Delta Dawn

And I’m back, firmly seated in the office chair here in Mississauga and driving right into the grind as I have an event to pull off on Wednesday. Lots to talk about as far as vacation went, but I shall say that it was great, times were fun, the company was excellent, and I do miss it now that I’m back. Unfortunately I dragged a bug of some kind back with me and I’m well under the weather, so much so I’m actually considering a clinic visit on the way home tonight. So, as I will be posting things in stages, let’s start with the tale of heading there.

Mary and I had sourced out a great hotel on Priceline for the Saturday night before the cruise, the Gallery ONE Doubletree for only $125. We were flying out of Buffalo, but not until 4:00PM, so we took our time getting the bags ready and putting our ducks in a row. We were off with plenty of time to spare and got ourselves to the airport shortly after 2:00PM where we found out about the snow issues in Atlanta, home to our connecting Delta flight. Having not seen snow in 10 years they were unaware how to handle it, and as just about every Delta flight that doesn’t originate there stops off there, it was wreaking havoc. As we “weren’t allowed to land” they held us up almost two hours in Buffalo before we finally got off, hoping our connection would suffer the same fate as our initial lift-off.

I should note that we had asked about other flights and told there were none. We asked about other airlines and were told that they didn’t have relationships with them and couldn’t. We asked about driving back to Toronto and perhaps flying direct and were told that Toronto was “overseas”, and thus they couldn’t do that. I noted that Ontario was actually quite close, and connected by land, and it shouldn’t be an issue but I was told, again, that to Delta, Toronto was overseas.

Once in the air I asked the stewardess if she’d check with the ground on the status of our connection, and if it was on time, to inform them we were scheduled to arrive 20 minutes late and perhaps hold it. I knew there were others on the same flight looking to catch that connector but was told “we don’t do that”. I said other airlines we’d flown with not only did that but did it without being asked; US Airways will, in my experience, take the time as descent begins to announce all connecting flights, times of departure, and gates so you can plan your exit.
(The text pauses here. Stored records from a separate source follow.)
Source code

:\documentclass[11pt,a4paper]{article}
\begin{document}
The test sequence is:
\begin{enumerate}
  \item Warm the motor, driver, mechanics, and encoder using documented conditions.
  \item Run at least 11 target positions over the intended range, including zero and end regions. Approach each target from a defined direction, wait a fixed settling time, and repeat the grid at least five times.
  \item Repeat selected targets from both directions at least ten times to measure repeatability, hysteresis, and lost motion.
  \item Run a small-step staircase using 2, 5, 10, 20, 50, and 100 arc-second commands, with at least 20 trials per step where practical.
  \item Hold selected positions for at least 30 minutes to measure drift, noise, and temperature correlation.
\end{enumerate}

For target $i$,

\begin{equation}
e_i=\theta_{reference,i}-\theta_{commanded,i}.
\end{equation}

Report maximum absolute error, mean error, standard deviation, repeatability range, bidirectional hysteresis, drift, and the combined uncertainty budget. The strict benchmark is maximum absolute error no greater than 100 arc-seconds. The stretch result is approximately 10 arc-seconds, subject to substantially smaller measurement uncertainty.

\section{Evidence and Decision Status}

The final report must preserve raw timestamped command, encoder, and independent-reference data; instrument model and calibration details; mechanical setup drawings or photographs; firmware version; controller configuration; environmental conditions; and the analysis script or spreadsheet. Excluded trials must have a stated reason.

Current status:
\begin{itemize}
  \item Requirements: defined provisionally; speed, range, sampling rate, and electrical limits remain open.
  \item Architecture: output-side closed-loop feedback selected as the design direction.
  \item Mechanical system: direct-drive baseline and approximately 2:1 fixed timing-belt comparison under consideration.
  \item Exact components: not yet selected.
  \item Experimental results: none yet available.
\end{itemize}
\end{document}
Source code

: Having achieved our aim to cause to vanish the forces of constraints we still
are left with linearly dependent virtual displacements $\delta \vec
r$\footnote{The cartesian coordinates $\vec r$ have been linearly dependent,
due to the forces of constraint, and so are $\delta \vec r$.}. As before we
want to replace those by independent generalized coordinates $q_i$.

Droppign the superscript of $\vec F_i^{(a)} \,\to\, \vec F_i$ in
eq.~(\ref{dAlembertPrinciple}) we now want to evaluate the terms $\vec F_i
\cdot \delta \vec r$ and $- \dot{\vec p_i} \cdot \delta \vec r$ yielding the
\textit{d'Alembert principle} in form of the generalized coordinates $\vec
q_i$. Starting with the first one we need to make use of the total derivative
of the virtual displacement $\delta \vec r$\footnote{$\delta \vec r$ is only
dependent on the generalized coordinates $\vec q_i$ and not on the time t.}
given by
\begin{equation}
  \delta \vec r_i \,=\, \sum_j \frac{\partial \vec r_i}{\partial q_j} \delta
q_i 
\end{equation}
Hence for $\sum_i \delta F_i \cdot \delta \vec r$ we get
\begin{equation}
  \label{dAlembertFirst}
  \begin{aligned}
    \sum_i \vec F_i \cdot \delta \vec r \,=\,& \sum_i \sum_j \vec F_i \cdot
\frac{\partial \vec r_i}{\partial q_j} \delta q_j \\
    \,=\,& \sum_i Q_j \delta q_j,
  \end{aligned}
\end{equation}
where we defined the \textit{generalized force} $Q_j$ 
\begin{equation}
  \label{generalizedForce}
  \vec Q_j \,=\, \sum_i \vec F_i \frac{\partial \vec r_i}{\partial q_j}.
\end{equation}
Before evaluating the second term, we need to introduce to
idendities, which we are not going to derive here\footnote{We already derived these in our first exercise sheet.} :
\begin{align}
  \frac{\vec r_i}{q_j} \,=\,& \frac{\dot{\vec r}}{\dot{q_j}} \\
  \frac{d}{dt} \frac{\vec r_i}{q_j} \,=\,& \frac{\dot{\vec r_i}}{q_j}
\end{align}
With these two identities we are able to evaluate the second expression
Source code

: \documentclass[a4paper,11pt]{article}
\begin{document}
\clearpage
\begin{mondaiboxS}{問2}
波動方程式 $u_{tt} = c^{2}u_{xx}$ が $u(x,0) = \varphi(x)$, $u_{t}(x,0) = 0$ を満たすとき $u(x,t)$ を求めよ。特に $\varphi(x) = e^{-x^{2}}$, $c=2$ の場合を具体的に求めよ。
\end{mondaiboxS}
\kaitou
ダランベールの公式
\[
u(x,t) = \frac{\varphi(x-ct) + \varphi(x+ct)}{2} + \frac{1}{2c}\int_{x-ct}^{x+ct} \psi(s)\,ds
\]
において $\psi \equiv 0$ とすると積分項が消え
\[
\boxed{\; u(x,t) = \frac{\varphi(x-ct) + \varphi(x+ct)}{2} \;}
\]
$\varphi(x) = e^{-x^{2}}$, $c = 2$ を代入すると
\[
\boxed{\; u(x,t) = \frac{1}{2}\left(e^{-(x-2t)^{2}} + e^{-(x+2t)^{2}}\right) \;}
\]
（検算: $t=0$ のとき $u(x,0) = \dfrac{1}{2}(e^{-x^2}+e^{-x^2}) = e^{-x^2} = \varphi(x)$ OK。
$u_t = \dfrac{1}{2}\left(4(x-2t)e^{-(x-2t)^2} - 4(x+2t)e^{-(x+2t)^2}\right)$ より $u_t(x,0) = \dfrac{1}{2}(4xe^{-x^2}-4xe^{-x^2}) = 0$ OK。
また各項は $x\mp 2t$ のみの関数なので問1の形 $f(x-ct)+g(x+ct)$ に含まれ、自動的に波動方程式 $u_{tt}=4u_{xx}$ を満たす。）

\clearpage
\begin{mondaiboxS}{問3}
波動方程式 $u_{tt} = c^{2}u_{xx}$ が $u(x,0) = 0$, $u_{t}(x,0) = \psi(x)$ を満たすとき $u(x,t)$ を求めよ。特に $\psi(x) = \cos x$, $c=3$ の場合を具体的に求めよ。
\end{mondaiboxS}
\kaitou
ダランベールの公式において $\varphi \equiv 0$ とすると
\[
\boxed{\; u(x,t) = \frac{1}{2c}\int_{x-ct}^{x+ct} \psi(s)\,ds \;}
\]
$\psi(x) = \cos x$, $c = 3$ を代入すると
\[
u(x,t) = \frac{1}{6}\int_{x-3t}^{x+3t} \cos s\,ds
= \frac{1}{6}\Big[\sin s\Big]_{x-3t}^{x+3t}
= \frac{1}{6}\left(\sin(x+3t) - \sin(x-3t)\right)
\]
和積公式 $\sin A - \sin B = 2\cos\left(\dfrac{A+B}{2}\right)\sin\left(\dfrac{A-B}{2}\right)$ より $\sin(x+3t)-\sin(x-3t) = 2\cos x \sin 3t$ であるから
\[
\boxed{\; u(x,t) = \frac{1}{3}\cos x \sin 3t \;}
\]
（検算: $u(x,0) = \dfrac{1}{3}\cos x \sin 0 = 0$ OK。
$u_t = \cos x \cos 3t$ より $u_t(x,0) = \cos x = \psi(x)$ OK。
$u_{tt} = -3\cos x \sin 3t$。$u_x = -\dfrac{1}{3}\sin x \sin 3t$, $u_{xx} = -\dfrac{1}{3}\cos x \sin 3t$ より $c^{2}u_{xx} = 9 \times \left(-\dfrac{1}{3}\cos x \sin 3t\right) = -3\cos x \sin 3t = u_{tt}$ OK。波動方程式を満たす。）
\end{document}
But, as was becoming clear, this wasn’t US Airways – it was Delta.

We landed and Mary ran ahead while I hit a ticket counter to ask them if we were too late – apparently we were, they were loading the plane but had given our tickets away. This was obviously pleasing to me and they quickly rebooked us on a 7:00AM flight, making sure my wife and I weren’t seated together for it, of course. By the time I caught Mary we were at the gate and, wonder of wonders, the plane wasn’t being boarded – it was being cancelled. From pure ineptitude to outright lying, Delta continues to establish their reputation for me. We headed down to grab our bags only to discover they wouldn’t be offloaded, they were already ready for the next day and we couldn’t have them. So now we were in Atlanta, stranded, with no jackets in sub-freezing weather with no hotel.

I hit the ticket counter and politely requested a hotel, which to my shock they actually offered up. They made sure to mention more than once they usually don’t give them out for “weather”, but they’d make an exception. So we waited out in the sub-freezing weather with no jackets for transportation for over an hour before being shipped off to a seedy HoJo near the airport and checked in, it now being 11:30PM.

Surprise! $50 for our free hotel room, as Delta apparently only “negotiated a better rate”, not a free room as we’d been told.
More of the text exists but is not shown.